##### EXCERPTED RECORDS

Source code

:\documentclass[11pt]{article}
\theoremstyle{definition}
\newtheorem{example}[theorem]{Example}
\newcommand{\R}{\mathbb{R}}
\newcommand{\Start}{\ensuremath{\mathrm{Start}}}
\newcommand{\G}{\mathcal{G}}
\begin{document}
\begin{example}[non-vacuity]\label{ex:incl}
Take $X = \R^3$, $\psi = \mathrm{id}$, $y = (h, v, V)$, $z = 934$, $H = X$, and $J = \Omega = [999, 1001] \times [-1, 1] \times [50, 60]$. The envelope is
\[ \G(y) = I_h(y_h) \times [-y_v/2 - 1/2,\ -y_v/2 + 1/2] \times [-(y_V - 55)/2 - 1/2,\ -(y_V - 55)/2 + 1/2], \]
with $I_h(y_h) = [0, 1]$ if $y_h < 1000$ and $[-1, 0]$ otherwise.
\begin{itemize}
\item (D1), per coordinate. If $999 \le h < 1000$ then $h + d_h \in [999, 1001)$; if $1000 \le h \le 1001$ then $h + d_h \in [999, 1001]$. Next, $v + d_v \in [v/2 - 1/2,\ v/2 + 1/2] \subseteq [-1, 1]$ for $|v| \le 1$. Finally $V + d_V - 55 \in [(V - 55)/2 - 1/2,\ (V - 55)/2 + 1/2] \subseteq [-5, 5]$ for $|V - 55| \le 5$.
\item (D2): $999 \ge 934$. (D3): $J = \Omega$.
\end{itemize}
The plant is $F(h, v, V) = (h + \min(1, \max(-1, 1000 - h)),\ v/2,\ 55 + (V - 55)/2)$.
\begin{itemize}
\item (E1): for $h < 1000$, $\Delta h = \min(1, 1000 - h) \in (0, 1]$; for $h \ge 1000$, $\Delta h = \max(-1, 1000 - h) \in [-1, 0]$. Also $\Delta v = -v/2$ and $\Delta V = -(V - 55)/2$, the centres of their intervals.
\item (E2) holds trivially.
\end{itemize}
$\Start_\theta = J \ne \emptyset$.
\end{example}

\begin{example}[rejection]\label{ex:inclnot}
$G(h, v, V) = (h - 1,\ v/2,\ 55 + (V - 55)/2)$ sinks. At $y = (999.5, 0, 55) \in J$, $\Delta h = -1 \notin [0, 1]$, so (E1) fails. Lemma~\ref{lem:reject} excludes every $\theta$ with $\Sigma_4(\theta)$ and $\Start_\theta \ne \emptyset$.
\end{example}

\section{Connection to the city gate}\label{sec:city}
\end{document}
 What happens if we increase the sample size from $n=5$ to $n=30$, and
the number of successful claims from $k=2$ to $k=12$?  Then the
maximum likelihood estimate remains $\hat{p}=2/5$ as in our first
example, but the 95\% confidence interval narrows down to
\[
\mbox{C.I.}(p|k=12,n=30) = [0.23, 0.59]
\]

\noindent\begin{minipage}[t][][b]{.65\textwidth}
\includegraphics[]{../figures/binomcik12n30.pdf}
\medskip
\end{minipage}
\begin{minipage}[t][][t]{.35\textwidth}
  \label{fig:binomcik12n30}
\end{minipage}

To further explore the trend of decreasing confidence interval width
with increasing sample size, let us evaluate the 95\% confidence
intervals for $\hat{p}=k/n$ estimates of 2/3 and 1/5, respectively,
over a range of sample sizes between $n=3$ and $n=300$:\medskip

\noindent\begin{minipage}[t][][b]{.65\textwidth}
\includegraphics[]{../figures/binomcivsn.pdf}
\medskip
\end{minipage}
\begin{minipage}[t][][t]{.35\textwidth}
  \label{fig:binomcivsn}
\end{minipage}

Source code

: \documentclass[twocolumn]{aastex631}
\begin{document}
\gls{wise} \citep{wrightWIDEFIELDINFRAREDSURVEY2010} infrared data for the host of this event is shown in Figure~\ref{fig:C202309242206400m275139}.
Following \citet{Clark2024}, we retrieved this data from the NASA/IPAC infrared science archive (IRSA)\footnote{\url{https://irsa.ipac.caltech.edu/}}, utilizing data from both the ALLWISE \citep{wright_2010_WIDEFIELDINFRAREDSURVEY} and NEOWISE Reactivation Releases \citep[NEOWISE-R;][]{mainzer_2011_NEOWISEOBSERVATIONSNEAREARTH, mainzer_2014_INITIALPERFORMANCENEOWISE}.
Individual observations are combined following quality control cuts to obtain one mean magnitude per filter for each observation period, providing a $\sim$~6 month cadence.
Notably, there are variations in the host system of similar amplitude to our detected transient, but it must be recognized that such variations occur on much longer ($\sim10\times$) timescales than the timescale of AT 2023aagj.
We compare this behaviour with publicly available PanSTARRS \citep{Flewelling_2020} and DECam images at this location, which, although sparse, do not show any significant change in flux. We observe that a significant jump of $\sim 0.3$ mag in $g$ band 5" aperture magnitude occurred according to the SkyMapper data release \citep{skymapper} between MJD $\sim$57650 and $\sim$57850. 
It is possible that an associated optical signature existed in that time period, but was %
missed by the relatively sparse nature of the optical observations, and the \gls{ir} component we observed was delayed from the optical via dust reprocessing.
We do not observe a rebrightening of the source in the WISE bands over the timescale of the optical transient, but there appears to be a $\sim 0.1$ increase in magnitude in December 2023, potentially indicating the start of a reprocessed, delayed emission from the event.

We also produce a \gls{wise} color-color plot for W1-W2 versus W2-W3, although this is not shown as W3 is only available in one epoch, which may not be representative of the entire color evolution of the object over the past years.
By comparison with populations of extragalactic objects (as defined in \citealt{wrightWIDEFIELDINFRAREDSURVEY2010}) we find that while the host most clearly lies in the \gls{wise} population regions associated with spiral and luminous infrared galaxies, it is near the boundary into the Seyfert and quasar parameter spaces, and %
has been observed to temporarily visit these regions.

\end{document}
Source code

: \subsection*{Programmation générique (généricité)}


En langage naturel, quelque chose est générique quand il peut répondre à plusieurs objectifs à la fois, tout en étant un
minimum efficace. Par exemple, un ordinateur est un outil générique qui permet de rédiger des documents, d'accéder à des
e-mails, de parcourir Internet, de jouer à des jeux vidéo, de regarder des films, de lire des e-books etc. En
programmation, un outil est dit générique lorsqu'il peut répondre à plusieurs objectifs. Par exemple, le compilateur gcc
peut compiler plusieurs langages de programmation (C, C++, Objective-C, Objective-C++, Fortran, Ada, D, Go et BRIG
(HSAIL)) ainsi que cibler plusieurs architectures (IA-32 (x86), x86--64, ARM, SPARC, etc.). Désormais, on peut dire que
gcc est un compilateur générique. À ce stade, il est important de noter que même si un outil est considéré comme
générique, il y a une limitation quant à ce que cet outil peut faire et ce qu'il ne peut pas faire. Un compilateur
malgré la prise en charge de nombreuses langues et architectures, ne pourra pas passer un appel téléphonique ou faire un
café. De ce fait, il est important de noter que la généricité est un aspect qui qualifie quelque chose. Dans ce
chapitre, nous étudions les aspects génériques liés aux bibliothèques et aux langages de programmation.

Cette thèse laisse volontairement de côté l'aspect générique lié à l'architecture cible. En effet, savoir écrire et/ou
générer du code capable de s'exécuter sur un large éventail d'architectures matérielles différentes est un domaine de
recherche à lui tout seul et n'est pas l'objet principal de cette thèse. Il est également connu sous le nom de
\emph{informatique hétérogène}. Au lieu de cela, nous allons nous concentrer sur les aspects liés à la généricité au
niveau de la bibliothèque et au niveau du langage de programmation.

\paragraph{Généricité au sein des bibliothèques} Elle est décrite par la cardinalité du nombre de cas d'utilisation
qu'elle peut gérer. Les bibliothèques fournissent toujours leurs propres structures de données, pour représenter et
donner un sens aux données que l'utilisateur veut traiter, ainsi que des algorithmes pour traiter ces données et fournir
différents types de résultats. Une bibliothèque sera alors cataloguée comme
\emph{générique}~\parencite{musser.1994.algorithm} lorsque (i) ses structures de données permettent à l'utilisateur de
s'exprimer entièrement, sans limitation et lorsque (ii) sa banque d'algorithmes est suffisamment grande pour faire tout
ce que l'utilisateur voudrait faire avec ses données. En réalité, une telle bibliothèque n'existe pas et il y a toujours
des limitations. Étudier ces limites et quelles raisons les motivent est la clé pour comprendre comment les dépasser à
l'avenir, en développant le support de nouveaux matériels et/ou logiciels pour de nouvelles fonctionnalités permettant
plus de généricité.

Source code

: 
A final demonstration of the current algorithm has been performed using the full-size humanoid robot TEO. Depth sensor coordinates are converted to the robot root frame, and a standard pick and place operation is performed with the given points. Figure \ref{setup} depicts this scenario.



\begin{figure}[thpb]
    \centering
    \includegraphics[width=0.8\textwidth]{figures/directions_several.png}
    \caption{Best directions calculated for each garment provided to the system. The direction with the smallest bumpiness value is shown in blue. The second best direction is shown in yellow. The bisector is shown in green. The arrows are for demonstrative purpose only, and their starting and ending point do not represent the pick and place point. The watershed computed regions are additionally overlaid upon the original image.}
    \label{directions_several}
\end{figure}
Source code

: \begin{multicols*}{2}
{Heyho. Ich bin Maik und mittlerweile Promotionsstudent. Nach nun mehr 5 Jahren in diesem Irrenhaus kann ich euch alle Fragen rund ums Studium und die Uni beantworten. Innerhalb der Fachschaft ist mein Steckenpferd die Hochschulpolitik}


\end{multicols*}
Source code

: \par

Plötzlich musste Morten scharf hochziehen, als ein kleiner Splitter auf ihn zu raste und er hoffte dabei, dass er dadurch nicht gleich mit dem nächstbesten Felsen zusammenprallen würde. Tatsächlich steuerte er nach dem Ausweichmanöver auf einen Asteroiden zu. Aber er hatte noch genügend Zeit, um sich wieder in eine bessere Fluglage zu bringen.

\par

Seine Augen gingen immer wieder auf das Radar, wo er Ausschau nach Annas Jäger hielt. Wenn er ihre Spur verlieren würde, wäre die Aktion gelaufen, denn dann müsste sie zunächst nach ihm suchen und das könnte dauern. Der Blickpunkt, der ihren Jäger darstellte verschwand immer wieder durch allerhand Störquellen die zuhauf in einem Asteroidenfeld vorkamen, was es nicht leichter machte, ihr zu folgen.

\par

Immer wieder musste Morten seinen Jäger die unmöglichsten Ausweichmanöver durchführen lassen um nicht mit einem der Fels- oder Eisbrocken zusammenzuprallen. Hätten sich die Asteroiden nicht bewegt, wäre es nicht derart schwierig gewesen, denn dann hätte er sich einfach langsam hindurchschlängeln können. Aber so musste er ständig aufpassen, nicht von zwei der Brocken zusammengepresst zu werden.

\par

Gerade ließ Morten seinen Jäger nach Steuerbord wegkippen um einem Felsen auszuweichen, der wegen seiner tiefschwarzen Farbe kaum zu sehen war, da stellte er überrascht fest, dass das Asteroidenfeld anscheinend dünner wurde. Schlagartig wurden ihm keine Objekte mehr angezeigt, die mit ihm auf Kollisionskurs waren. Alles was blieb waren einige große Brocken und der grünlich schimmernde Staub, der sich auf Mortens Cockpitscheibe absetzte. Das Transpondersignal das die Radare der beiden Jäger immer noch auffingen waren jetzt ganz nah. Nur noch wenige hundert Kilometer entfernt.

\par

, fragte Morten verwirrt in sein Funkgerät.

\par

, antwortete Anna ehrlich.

##########

* ASSIGNMENT: Could you return the lines in the entries above that contain "répondre"?

* PROBLEM SOLUTION:
En langage naturel, quelque chose est générique quand il peut répondre à plusieurs objectifs à la fois, tout en étant un
programmation, un outil est dit générique lorsqu'il peut répondre à plusieurs objectifs. Par exemple, le compilateur gcc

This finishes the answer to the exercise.